While picking up the brick, her eye caught the nearby internet café—and the memory clicked.
This scene was vaguely referenced in the original novel, never explicitly shown—only hinted at in dialogue later on.
Hou Xue had been the target of malicious rumors. Some people spread them intentionally, and as a result, a local gang took interest in her—once cornering her outside an internet café, demanding she go meet their boss.
The plot detail was buried deep in the story and easy to forget.
But it meant one thing: Hou Xue had handled it on her own in the original timeline. She must’ve been capable.
Still, Jiang Qing didn’t care about that.
What mattered was that if the event was unfolding while she was here, then it shouldn’t be Hou Xue—just seventeen—facing it alone.
Hou Xue wasn’t yet the cold, untouchable legend everyone admired. Jiang Qing could still feel the warmth from her—not too distant, not too aloof. She was real. Alive.
At least, for now.
“…You’ve heard of our boss—”
Jiang Qing charged forward.
With a short sprint, she swung the brick straight at the shaved head of the gang’s leader, kicking his knee out at the same time.
Strangely, Jiang Qing didn’t once think about herself.
Hou Xue was cornered against a wall, her frail figure making her look even more vulnerable.

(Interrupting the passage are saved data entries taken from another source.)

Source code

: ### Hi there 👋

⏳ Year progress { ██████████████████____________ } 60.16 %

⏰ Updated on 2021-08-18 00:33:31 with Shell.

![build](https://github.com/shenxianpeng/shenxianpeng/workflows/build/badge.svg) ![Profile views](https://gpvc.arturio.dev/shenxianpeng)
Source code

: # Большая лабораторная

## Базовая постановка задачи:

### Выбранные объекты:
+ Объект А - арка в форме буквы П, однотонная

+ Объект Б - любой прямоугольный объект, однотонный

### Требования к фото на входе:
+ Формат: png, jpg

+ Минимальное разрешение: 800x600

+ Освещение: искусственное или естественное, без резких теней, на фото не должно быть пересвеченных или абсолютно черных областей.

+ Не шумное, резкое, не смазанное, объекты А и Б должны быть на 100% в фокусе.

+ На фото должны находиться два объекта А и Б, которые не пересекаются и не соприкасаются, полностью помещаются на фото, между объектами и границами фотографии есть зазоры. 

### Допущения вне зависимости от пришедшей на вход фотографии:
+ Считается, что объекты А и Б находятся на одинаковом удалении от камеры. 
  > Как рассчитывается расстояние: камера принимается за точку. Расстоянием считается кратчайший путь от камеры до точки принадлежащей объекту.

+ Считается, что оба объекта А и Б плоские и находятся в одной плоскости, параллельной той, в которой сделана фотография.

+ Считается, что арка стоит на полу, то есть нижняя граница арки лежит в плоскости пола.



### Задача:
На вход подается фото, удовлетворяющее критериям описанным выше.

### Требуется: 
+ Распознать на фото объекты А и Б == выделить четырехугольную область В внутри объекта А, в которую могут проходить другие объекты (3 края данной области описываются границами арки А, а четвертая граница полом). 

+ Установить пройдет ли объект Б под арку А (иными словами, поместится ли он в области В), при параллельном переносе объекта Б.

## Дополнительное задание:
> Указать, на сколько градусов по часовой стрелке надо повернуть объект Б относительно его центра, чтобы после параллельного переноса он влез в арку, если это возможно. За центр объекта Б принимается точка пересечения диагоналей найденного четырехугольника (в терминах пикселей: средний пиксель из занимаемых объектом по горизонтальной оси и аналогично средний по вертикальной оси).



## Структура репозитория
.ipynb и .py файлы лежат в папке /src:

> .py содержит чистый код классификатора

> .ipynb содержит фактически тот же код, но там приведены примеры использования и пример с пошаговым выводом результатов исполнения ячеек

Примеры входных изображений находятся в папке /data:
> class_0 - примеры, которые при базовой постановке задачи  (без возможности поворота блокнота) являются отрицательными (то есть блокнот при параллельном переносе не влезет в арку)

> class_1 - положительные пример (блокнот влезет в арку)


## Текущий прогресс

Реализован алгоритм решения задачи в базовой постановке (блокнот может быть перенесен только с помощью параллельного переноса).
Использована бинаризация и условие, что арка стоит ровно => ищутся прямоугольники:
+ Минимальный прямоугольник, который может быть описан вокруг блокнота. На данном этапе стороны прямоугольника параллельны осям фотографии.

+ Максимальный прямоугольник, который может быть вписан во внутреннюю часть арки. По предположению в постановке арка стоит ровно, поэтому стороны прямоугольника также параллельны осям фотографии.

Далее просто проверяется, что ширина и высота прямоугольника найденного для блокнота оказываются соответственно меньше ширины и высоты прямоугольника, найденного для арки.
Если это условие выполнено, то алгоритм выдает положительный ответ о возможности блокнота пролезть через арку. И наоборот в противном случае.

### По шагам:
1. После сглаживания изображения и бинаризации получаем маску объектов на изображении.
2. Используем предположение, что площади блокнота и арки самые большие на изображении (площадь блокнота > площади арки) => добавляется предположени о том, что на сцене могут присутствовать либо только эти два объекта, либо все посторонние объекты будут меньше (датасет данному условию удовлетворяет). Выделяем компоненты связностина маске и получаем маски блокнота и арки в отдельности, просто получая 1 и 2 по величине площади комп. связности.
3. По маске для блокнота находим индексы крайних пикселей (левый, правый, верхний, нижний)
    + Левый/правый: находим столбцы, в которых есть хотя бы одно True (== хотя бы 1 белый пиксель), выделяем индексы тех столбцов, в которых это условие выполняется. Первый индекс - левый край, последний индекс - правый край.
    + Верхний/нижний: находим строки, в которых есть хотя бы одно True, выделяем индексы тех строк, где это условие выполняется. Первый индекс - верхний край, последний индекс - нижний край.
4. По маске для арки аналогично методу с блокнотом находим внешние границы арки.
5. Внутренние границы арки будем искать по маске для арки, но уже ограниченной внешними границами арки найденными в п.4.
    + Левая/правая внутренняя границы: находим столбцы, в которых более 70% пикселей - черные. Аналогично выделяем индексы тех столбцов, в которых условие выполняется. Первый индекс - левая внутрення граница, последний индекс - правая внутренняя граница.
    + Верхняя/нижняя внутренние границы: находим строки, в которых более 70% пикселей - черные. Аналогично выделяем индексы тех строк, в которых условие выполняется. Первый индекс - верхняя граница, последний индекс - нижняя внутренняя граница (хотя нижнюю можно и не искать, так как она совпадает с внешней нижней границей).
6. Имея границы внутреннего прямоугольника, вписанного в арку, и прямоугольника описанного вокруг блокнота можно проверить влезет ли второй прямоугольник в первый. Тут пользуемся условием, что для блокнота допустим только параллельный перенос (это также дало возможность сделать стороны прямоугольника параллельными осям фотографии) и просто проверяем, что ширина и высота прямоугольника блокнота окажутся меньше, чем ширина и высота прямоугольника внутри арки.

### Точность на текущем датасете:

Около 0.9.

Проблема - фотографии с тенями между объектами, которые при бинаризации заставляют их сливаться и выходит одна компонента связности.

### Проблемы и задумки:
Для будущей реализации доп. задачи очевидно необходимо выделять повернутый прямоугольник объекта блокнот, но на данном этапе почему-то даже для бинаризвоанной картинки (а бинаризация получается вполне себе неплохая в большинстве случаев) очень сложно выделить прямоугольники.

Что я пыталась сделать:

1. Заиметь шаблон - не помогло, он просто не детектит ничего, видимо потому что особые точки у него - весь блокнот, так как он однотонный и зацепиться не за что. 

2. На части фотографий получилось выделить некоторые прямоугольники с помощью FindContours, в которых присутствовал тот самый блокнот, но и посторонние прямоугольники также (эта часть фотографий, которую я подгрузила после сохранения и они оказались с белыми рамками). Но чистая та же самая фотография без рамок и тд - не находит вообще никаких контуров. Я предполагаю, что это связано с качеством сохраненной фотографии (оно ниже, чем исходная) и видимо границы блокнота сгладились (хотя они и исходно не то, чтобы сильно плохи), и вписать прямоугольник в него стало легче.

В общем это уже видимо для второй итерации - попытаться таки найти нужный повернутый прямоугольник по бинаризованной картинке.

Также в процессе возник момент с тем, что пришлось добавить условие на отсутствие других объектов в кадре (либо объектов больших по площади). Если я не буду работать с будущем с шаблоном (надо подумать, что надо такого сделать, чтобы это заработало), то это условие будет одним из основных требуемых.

Their eyes met—but Hou Xue’s were blank. No clarity. No warmth. No coldness either.
Just empty. Unguarded.
The gang leader staggered, his leg trembling before he collapsed.
In the sunset’s afterglow, the tall girl rushed toward Hou Xue.
Hou Xue’s wrist was gripped tightly. Wind howled in her ears.
The brick, now bloodstained, shone starkly in the light.
It all felt too perfectly timed to be coincidence.
Facing the setting sun, Hou Xue took a deep breath against the wind.
She was trying to supply oxygen to her shutting-down brain—but quickly realized, that wasn’t it.
The long hair tied behind the girl’s head swayed with her breath.
The light and wind blurred everything, softening time, dulling reality.
For a moment, Hou Xue almost forgot to breathe.